Jack logró frenar todo pensamiento ulterior hasta que llegó a las rampas que conducían a la barrera del peaje. Se quedó mirando los letreros, que parecían lo único concreto en un mundo

(¿o mundos?)

donde todo lo demás era un torbellino enloquecedor. Se sintió rodeado de una depresión oscura que le penetraba, intentando destruir su determinación. Reconocía que la nostalgia del hogar formaba parte de esta depresión, aunque su antiguo afloramiento parecía ingenuo e infantil en comparación con el sentimiento actual. Tenía la impresión de ir totalmente a la deriva, sin ningún apoyo lo bastante firme para sujetarse.

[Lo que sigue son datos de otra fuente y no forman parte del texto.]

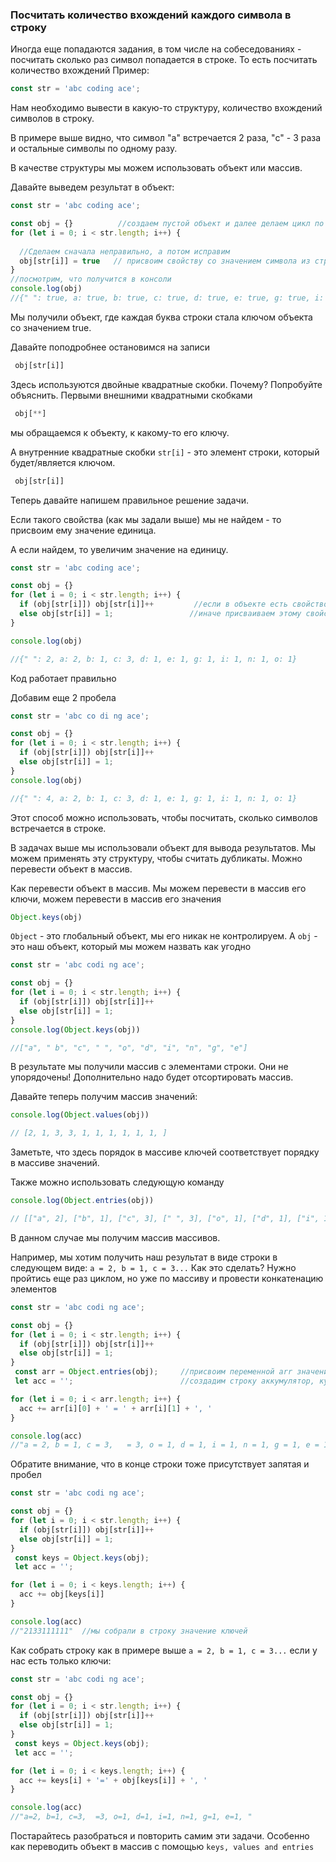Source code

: ### Посчитать количество вхождений каждого символа в строку

Иногда еще попадаются задания, в том числе на собеседованиях - посчитать сколько раз 
символ попадается в строке. То есть посчитать количество вхождений
Пример:
```javascript
const str = 'abc coding ace';
```
Нам необходимо вывести в какую-то структуру, количество вхождений символов в строку.

В примере выше видно, что символ "а" встречается 2 раза, "c" - 3 раза
и остальные символы по одному разу.

В качестве структуры мы можем использовать объект или массив.

Давайте выведем результат в объект:
```javascript
const str = 'abc coding ace';

const obj = {}          //создаем пустой объект и далее делаем цикл по строке
for (let i = 0; i < str.length; i++) {
  
  //Сделаем сначала неправильно, а потом исправим
  obj[str[i]] = true   // присвоим свойству со значением символа из строки  `true`
}
//посмотрим, что получится в консоли
console.log(obj)
//{" ": true, a: true, b: true, c: true, d: true, e: true, g: true, i: true, n: true, o: true}
```
Мы получили объект, где каждая буква строки стала ключом объекта со значением true.

Давайте поподробнее остановимся на записи
```javascript
 obj[str[i]]
```
Здесь используются двойные квадратные скобки. Почему? Попробуйте объяснить.
Первыми внешними квадратными скобками 
```javascript
 obj[**]
```
мы обращаемся к объекту, к какому-то его ключу.

А внутренние квадратные скобки `str[i]` - это элемент строки, который будет/является ключом.
```javascript
 obj[str[i]]
```

Теперь давайте напишем правильное решение задачи.

Если такого свойства (как мы задали выше) мы не найдем - то присвоим ему значение единица.

А если найдем, то увеличим значение на единицу.
```javascript
const str = 'abc coding ace';

const obj = {}        
for (let i = 0; i < str.length; i++) {
  if (obj[str[i]]) obj[str[i]]++         //если в объекте есть свойство с ключом равным символу из строки то увеличиваем значение этого свойства на единицу
  else obj[str[i]] = 1;                 //иначе присваиваем этому свойству значение 1
}

console.log(obj)

//{" ": 2, a: 2, b: 1, c: 3, d: 1, e: 1, g: 1, i: 1, n: 1, o: 1}
``` 
Код работает правильно

Добавим еще 2 пробела
```javascript
const str = 'abc co di ng ace';

const obj = {}        
for (let i = 0; i < str.length; i++) {
  if (obj[str[i]]) obj[str[i]]++
  else obj[str[i]] = 1;
}
console.log(obj)

//{" ": 4, a: 2, b: 1, c: 3, d: 1, e: 1, g: 1, i: 1, n: 1, o: 1}
``` 
Этот способ можно использовать, чтобы посчитать, сколько символов встречается в строке.

В задачах выше мы использовали объект для вывода результатов.
Мы можем применять эту структуру, чтобы считать дубликаты. Можно перевести объект в массив.

Как перевести объект в массив.
Мы можем перевести в массив его ключи, можем перевести в массив его значения
```javascript
Object.keys(obj)
``` 
`Object` - это глобальный объект, мы его никак не контролируем.
А `obj` - это наш объект, который мы можем назвать как угодно

```javascript
const str = 'abc codi ng ace';

const obj = {}        
for (let i = 0; i < str.length; i++) {
  if (obj[str[i]]) obj[str[i]]++
  else obj[str[i]] = 1;
}
console.log(Object.keys(obj))

//["a", " b", "c", " ", "o", "d", "i", "n", "g", "e"]
```
В результате мы получили массив с элементами строки. Они не упорядочены!
Дополнительно надо будет отсортировать массив.

Давайте теперь получим массив значений:
```javascript
console.log(Object.values(obj))

// [2, 1, 3, 3, 1, 1, 1, 1, 1, 1, ]
```

Заметьте, что здесь порядок в массиве ключей соответствует порядку в массиве значений.

Также можно использовать следующую команду
```javascript
console.log(Object.entries(obj))

// [["a", 2], ["b", 1], ["c", 3], [" ", 3], ["o", 1], ["d", 1], ["i", 1], ["n", 1], ["g", 1], ["e", 1]]
```
В данном случае мы получим массив массивов.

Например, мы хотим получить наш результат в виде строки в следующем виде:
`a = 2, b = 1, c = 3...`
Как это сделать? Нужно пройтись еще раз циклом, но уже по массиву и провести конкатенацию элементов

```javascript
const str = 'abc codi ng ace';

const obj = {}        
for (let i = 0; i < str.length; i++) {
  if (obj[str[i]]) obj[str[i]]++
  else obj[str[i]] = 1;
}
 const arr = Object.entries(obj);     //присвоим переменной arr значение перевода нашего объекта в массив
 let acc = '';                        //создадим строку аккумулятор, куда будем собирать элементы

for (let i = 0; i < arr.length; i++) {
  acc += arr[i][0] + ' = ' + arr[i][1] + ', '
}

console.log(acc)
//"a = 2, b = 1, c = 3,   = 3, o = 1, d = 1, i = 1, n = 1, g = 1, e = 1, "
```
Обратите внимание, что в конце строки тоже присутствует запятая и пробел

```javascript
const str = 'abc codi ng ace';

const obj = {}        
for (let i = 0; i < str.length; i++) {
  if (obj[str[i]]) obj[str[i]]++
  else obj[str[i]] = 1;
}
 const keys = Object.keys(obj);     
 let acc = '';                        

for (let i = 0; i < keys.length; i++) {
  acc += obj[keys[i]]
}

console.log(acc)
//"2133111111"  //мы собрали в строку значение ключей
```

Как собрать строку как в примере выше `a = 2, b = 1, c = 3...` если у нас есть только ключи:

```javascript
const str = 'abc codi ng ace';

const obj = {}        
for (let i = 0; i < str.length; i++) {
  if (obj[str[i]]) obj[str[i]]++
  else obj[str[i]] = 1;
}
 const keys = Object.keys(obj);     
 let acc = '';                        

for (let i = 0; i < keys.length; i++) {
  acc += keys[i] + '=' + obj[keys[i]] + ', '
}

console.log(acc)
//"a=2, b=1, c=3,  =3, o=1, d=1, i=1, n=1, g=1, e=1, "
```

Постарайтесь разобраться и повторить самим эти задачи.
Особенно как переводить объект в массив с помощью `keys, values and entries `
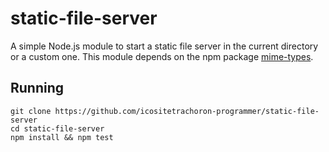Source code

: # static-file-server
A simple Node.js module to start a static file server in the current directory or a custom one. This module depends on the npm package [mime-types](https://www.npmjs.com/package/mime-types).

## Running

```
git clone https://github.com/icositetrachoron-programmer/static-file-server
cd static-file-server
npm install && npm test
```
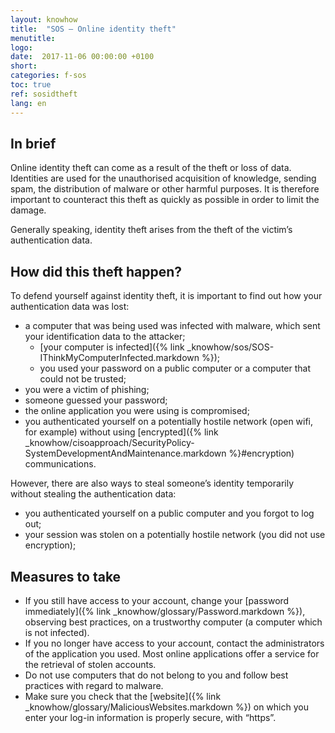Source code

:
 ```yaml
---
layout: knowhow
title:  "SOS – Online identity theft"
menutitle:
logo:
date:  2017-11-06 00:00:00 +0100
short:
categories: f-sos
toc: true
ref: sosidtheft
lang: en
---
```


## In brief
Online identity theft can come as a result of the theft or loss of data. Identities are used for the unauthorised acquisition of knowledge, sending spam, the distribution of malware or other harmful purposes. It is therefore important to counteract this theft as quickly as possible in order to limit the damage.

Generally speaking, identity theft arises from the theft of the victim’s authentication data.

## How did this theft happen?
To defend yourself against identity theft, it is important to find out how your authentication data was lost:

* a computer that was being used was infected with malware, which sent your identification data to the attacker;
  * [your computer is infected]({% link _knowhow/sos/SOS-IThinkMyComputerInfected.markdown %});
  * you used your password on a public computer or a computer that could not be trusted;
* you were a victim of phishing;
* someone guessed your password;
* the online application you were using is compromised;
* you authenticated yourself on a potentially hostile network (open wifi, for example) without using [encrypted]({% link _knowhow/cisoapproach/SecurityPolicy-SystemDevelopmentAndMaintenance.markdown %}#encryption) communications.

However, there are also ways to steal someone’s identity temporarily without stealing the authentication data:

* you authenticated yourself on a public computer and you forgot to log out;
* your session was stolen on a potentially hostile network (you did not use encryption);

## Measures to take

* If you still have access to your account, change your [password immediately]({% link _knowhow/glossary/Password.markdown %}), observing best practices, on a trustworthy computer (a computer which is not infected).
* If you no longer have access to your account, contact the administrators of the application you used. Most online applications offer a service for the retrieval of stolen accounts.
* Do not use computers that do not belong to you and follow best practices with regard to malware.
* Make sure you check that the [website]({% link _knowhow/glossary/MaliciousWebsites.markdown %}) on which you enter your log-in information is properly secure, with “https”.
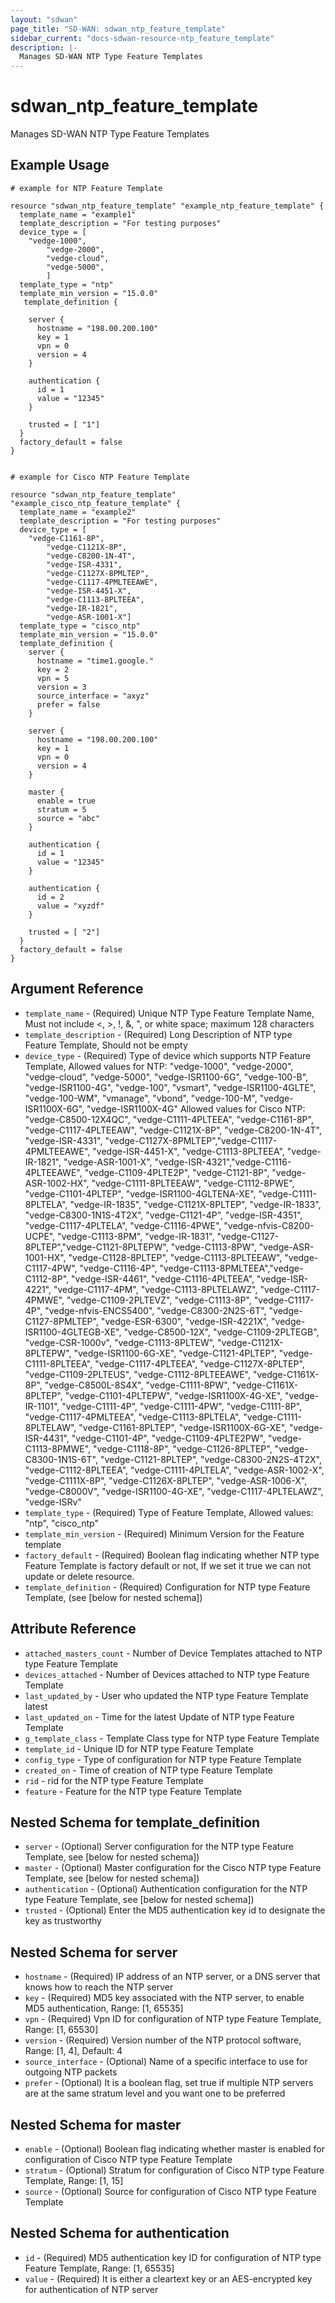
 ```yaml
---
layout: "sdwan"
page_title: "SD-WAN: sdwan_ntp_feature_template"
sidebar_current: "docs-sdwan-resource-ntp_feature_template"
description: |-
  Manages SD-WAN NTP Type Feature Templates
---
```


# sdwan_ntp_feature_template #
Manages SD-WAN NTP Type Feature Templates

## Example Usage ##

```hcl
# example for NTP Feature Template

resource "sdwan_ntp_feature_template" "example_ntp_feature_template" {  
  template_name = "example1"
  template_description = "For testing purposes"
  device_type = [	
    "vedge-1000",
		"vedge-2000",
		"vedge-cloud",
		"vedge-5000",
		]    
  template_type = "ntp"
  template_min_version = "15.0.0"
   template_definition {   
   
    server {
      hostname = "198.00.200.100"     
      key = 1
      vpn = 0
      version = 4 
    }

    authentication {
      id = 1
      value = "12345"
    }
   
    trusted = [ "1"]
  }
  factory_default = false
}


# example for Cisco NTP Feature Template

resource "sdwan_ntp_feature_template" "example_cisco_ntp_feature_template" {
  template_name = "example2"
  template_description = "For testing purposes"
  device_type = [
    "vedge-C1161-8P",
		"vedge-C1121X-8P",
		"vedge-C8200-1N-4T",
		"vedge-ISR-4331",
		"vedge-C1127X-8PMLTEP",
		"vedge-C1117-4PMLTEEAWE",
		"vedge-ISR-4451-X",
		"vedge-C1113-8PLTEEA",
		"vedge-IR-1821",
		"vedge-ASR-1001-X"]
  template_type = "cisco_ntp"
  template_min_version = "15.0.0"
  template_definition {      
    server {
      hostname = "time1.google."  
      key = 2    
      vpn = 5
      version = 3
      source_interface = "axyz"
      prefer = false
    }

    server {
      hostname = "198.00.200.100"     
      key = 1
      vpn = 0
      version = 4 
    }

    master {
      enable = true
      stratum = 5
      source = "abc"
    }

    authentication {
      id = 1
      value = "12345"
    }

    authentication {
      id = 2
      value = "xyzdf"
    }

    trusted = [ "2"]
  }
  factory_default = false
}
```


## Argument Reference ##

* `template_name` - (Required) Unique NTP Type Feature Template Name, Must not include <, >, !, &, ", or white space; maximum 128 characters
* `template_description` - (Required) Long Description of NTP type Feature Template, Should not be empty
* `device_type` - (Required) Type of device which supports NTP Feature Template, Allowed values for NTP: "vedge-1000", "vedge-2000", "vedge-cloud",
"vedge-5000", "vedge-ISR1100-6G", "vedge-100-B", "vedge-ISR1100-4G",
"vedge-100", "vsmart", "vedge-ISR1100-4GLTE", "vedge-100-WM", "vmanage",
"vbond", "vedge-100-M", "vedge-ISR1100X-6G", "vedge-ISR1100X-4G"
Allowed values for Cisco NTP: "vedge-C8500-12X4QC", "vedge-C1111-4PLTEEA",
"vedge-C1161-8P", "vedge-C1117-4PLTEEAW", "vedge-C1121X-8P",
"vedge-C8200-1N-4T", "vedge-ISR-4331", "vedge-C1127X-8PMLTEP","vedge-C1117-4PMLTEEAWE", "vedge-ISR-4451-X", "vedge-C1113-8PLTEEA",
"vedge-IR-1821", "vedge-ASR-1001-X", "vedge-ISR-4321","vedge-C1116-4PLTEEAWE", "vedge-C1109-4PLTE2P", "vedge-C1121-8P", "vedge-ASR-1002-HX", "vedge-C1111-8PLTEEAW", "vedge-C1112-8PWE", "vedge-C1101-4PLTEP", "vedge-ISR1100-4GLTENA-XE", "vedge-C1111-8PLTELA",
"vedge-IR-1835", "vedge-C1121X-8PLTEP", "vedge-IR-1833", "vedge-C8300-1N1S-4T2X", "vedge-C1121-4P", "vedge-ISR-4351",
"vedge-C1117-4PLTELA", "vedge-C1116-4PWE", "vedge-nfvis-C8200-UCPE",
"vedge-C1113-8PM", "vedge-IR-1831", "vedge-C1127-8PLTEP","vedge-C1121-8PLTEPW", "vedge-C1113-8PW", "vedge-ASR-1001-HX",
"vedge-C1128-8PLTEP", "vedge-C1113-8PLTEEAW", "vedge-C1117-4PW",
"vedge-C1116-4P", "vedge-C1113-8PMLTEEA","vedge-C1112-8P",
"vedge-ISR-4461", "vedge-C1116-4PLTEEA", "vedge-ISR-4221",
"vedge-C1117-4PM", "vedge-C1113-8PLTELAWZ", "vedge-C1117-4PMWE",
"vedge-C1109-2PLTEVZ", "vedge-C1113-8P", "vedge-C1117-4P",
"vedge-nfvis-ENCS5400", "vedge-C8300-2N2S-6T", "vedge-C1127-8PMLTEP",
"vedge-ESR-6300", "vedge-ISR-4221X", "vedge-ISR1100-4GLTEGB-XE",
"vedge-C8500-12X", "vedge-C1109-2PLTEGB", "vedge-CSR-1000v",
"vedge-C1113-8PLTEW", "vedge-C1121X-8PLTEPW", "vedge-ISR1100-6G-XE",
"vedge-C1121-4PLTEP", "vedge-C1111-8PLTEEA", "vedge-C1117-4PLTEEA",
"vedge-C1127X-8PLTEP", "vedge-C1109-2PLTEUS", "vedge-C1112-8PLTEEAWE",
"vedge-C1161X-8P", "vedge-C8500L-8S4X", "vedge-C1111-8PW",
"vedge-C1161X-8PLTEP", "vedge-C1101-4PLTEPW", "vedge-ISR1100X-4G-XE",
"vedge-IR-1101", "vedge-C1111-4P", "vedge-C1111-4PW",   "vedge-C1111-8P",
"vedge-C1117-4PMLTEEA", "vedge-C1113-8PLTELA", "vedge-C1111-8PLTELAW",
"vedge-C1161-8PLTEP", "vedge-ISR1100X-6G-XE", "vedge-ISR-4431",
"vedge-C1101-4P", "vedge-C1109-4PLTE2PW", "vedge-C1113-8PMWE",
"vedge-C1118-8P", "vedge-C1126-8PLTEP", "vedge-C8300-1N1S-6T",
"vedge-C1121-8PLTEP", "vedge-C8300-2N2S-4T2X", "vedge-C1112-8PLTEEA",
"vedge-C1111-4PLTELA", "vedge-ASR-1002-X", "vedge-C1111X-8P",
"vedge-C1126X-8PLTEP", "vedge-ASR-1006-X", "vedge-C8000V",
"vedge-ISR1100-4G-XE", "vedge-C1117-4PLTELAWZ", "vedge-ISRv"
* `template_type` - (Required) Type of Feature Template, Allowed values: "ntp", "cisco_ntp"
* `template_min_version` - (Required) Minimum Version for the Feature template
* `factory_default` - (Required) Boolean flag indicating whether NTP type Feature Template is factory default or not, If we set it true we can not update or delete resource.
* `template_definition` - (Required) Configuration for NTP type Feature Template, (see [below for nested schema])

## Attribute Reference ##

* `attached_masters_count` - Number of Device Templates attached to NTP type Feature Template
* `devices_attached` - Number of Devices attached to NTP type Feature Template
* `last_updated_by` - User who updated the NTP type Feature Template latest
* `last_updated_on` - Time for the latest Update of NTP type Feature Template
* `g_template_class` - Template Class type for NTP type Feature Template
* `template_id` - Unique ID for NTP type Feature Template
* `config_type` - Type of configuration for NTP type Feature Template
* `created_on` - Time of creation of NTP type Feature Template
* `rid` - rid for the NTP type Feature Template
* `feature` - Feature for the NTP type Feature Template

## Nested Schema for template_definition
* `server` - (Optional) Server configuration for the NTP type Feature Template, see [below for nested schema])
* `master` - (Optional) Master configuration for the Cisco NTP type Feature Template, see [below for nested schema])
* `authentication` - (Optional) Authentication configuration for the NTP type Feature Template, see [below for nested schema])
* `trusted` - (Optional) Enter the MD5 authentication key id to designate the key as trustworthy

## Nested Schema for server
* `hostname` - (Required) IP address of an NTP server, or a DNS server that knows how to reach the NTP server
* `key` - (Required) MD5 key associated with the NTP server, to enable MD5 authentication, Range: [1, 65535]
* `vpn` - (Required) Vpn ID for configuration of NTP type Feature Template, Range: [1, 65530]
* `version` - (Required) Version number of the NTP protocol software, Range: [1, 4], Default: 4
* `source_interface` - (Optional) Name of a specific interface to use for outgoing NTP packets
* `prefer` - (Optional) It is a boolean flag, set true if multiple NTP servers are at the same stratum level and you want one to be preferred

## Nested Schema for master
* `enable` - (Optional) Boolean flag indicating whether master is enabled for configuration of Cisco NTP type Feature Template
* `stratum` - (Optional) Stratum for configuration of Cisco NTP type Feature Template, Range: [1, 15] 
* `source` - (Optional) Source for configuration of Cisco NTP type Feature Template

## Nested Schema for authentication
* `id` - (Required) MD5 authentication key ID for configuration of NTP type Feature Template, Range: [1, 65535]
* `value` - (Required) It is either a cleartext key or an AES-encrypted key for authentication of NTP server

De pie bajo los letreros, contemplando el tráfico del puesto de peaje, Jack se dio cuenta de que se hallaba en un estado casi suicida. Durante cierto tiempo había podido seguir adelante con la idea de que pronto vería a Richard Sloat (y aunque no quería confesárselo a sí mismo, la idea de que Richard se dirigiera con él al oeste había cruzado más de una vez su mente; después de todo no sería la primera vez que un Sawyer y un Sloat emprendían juntos extraños viajes, ¿verdad?), pero el duro trabajo en la granja Palamountain y los peculiares sucesos del Buckeye Mall habían convertido incluso aquello en una ilusión absurda.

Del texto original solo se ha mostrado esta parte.